EXERCISE | The lines to find are those in the entries that hold the word "object"; copy every one of them.

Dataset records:

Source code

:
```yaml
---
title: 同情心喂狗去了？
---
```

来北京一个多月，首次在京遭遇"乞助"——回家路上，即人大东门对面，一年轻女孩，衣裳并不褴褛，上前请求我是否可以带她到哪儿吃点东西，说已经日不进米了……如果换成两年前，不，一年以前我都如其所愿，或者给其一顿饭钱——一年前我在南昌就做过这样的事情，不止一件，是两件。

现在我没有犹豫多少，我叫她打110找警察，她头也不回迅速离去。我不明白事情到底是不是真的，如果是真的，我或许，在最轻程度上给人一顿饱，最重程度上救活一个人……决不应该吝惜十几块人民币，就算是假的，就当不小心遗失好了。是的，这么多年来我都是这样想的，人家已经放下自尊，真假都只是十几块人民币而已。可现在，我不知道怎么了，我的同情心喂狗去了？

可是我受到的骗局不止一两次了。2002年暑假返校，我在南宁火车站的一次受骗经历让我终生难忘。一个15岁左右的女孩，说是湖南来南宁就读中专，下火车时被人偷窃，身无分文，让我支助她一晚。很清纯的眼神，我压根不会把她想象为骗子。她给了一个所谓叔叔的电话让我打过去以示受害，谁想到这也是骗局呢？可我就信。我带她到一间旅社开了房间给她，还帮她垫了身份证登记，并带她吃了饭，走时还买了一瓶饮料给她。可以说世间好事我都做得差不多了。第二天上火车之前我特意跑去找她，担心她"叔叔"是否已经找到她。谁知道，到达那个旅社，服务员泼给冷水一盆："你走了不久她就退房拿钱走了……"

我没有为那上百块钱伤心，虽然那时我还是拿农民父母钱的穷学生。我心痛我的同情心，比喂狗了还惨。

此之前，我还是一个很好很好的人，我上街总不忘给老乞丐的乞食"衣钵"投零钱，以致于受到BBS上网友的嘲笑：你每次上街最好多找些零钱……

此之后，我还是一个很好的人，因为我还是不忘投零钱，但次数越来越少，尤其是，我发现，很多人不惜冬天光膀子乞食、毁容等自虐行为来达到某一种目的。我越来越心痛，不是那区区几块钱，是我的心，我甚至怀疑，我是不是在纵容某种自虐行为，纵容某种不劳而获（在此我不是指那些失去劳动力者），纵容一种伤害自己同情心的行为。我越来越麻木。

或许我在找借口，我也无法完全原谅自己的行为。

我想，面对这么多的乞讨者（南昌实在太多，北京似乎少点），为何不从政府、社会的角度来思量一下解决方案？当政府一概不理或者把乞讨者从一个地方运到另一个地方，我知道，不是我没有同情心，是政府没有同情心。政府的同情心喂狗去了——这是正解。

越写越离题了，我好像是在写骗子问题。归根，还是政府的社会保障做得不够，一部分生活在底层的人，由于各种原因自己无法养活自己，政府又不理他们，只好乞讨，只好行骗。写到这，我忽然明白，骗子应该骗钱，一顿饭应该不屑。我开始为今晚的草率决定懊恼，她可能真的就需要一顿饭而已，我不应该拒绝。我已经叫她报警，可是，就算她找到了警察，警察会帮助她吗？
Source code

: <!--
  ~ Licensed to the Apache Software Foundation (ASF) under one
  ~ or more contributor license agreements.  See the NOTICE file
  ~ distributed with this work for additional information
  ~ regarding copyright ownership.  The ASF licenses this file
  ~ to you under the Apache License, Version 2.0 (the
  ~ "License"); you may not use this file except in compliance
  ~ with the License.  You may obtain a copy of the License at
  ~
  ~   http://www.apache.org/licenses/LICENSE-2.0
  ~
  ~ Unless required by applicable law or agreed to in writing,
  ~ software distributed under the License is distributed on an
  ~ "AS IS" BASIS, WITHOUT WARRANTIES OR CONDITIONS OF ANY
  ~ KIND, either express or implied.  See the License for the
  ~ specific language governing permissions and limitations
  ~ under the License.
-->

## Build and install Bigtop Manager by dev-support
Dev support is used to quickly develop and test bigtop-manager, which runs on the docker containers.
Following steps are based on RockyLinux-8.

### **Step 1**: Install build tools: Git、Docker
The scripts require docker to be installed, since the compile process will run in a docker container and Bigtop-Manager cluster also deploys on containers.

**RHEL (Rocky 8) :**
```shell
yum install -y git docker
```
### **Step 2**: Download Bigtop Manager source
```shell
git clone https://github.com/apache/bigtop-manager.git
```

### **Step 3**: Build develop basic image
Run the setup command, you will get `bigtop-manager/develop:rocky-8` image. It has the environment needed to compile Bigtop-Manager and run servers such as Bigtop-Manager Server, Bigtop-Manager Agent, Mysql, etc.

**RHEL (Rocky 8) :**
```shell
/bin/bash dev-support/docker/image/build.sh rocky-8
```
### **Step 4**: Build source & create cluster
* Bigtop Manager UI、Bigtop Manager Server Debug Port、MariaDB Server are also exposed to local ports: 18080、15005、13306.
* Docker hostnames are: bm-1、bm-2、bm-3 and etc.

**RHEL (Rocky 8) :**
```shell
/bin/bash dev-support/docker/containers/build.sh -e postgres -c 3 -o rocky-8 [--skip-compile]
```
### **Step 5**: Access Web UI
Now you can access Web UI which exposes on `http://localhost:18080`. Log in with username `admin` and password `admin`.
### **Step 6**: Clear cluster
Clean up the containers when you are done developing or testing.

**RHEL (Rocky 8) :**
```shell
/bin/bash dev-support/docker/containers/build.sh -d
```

==

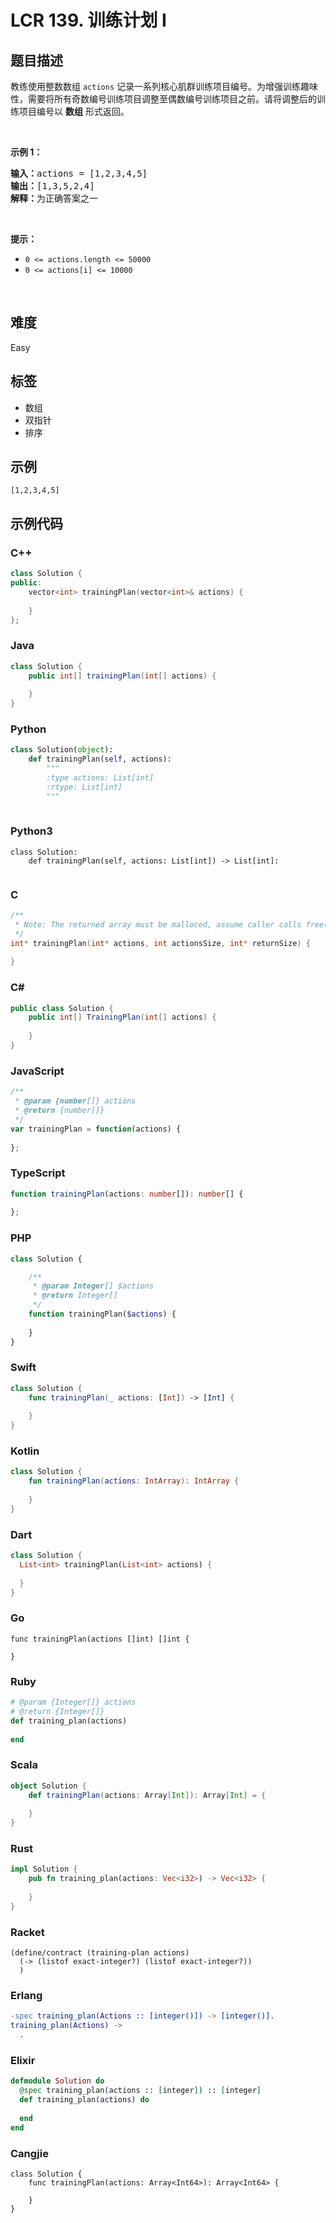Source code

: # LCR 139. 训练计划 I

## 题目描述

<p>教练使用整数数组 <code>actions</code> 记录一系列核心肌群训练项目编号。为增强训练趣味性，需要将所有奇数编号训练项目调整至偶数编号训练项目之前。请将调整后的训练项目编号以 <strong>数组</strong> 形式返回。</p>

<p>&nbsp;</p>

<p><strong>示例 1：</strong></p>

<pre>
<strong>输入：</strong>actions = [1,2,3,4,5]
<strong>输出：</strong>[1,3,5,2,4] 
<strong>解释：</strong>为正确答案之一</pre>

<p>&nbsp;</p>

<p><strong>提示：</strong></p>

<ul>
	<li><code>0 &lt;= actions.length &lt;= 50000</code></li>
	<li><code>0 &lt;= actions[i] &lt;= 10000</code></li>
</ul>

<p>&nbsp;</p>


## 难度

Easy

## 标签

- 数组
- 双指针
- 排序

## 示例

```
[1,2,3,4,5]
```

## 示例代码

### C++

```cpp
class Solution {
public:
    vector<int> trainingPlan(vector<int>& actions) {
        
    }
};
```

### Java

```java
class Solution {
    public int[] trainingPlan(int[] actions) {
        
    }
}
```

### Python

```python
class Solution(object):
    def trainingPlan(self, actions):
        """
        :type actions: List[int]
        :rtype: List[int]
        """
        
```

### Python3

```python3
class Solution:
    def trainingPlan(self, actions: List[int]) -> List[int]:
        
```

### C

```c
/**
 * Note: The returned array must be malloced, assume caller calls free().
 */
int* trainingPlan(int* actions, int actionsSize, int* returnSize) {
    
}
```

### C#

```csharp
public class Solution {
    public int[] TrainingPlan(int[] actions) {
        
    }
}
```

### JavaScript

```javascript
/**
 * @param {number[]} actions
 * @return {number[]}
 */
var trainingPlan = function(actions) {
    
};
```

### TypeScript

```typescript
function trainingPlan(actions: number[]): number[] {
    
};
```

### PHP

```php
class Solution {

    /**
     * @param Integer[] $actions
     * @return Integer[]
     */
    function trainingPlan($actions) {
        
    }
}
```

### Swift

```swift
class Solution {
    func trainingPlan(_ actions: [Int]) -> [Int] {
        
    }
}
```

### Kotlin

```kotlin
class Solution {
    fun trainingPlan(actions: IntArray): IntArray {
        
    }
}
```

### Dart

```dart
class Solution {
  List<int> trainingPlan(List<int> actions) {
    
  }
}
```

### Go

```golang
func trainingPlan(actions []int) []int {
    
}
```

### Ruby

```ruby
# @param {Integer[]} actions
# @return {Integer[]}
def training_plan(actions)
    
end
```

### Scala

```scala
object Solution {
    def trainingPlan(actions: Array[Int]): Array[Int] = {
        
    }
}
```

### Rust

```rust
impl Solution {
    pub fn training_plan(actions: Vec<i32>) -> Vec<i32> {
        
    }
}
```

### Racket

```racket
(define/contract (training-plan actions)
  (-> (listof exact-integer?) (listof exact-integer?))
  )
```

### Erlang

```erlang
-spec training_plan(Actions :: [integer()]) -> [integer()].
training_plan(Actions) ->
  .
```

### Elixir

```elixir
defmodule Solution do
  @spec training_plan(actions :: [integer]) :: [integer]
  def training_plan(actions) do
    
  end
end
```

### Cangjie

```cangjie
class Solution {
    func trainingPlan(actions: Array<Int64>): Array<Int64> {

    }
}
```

REPLY TO THE EXERCISE |
class Solution(object):
object Solution {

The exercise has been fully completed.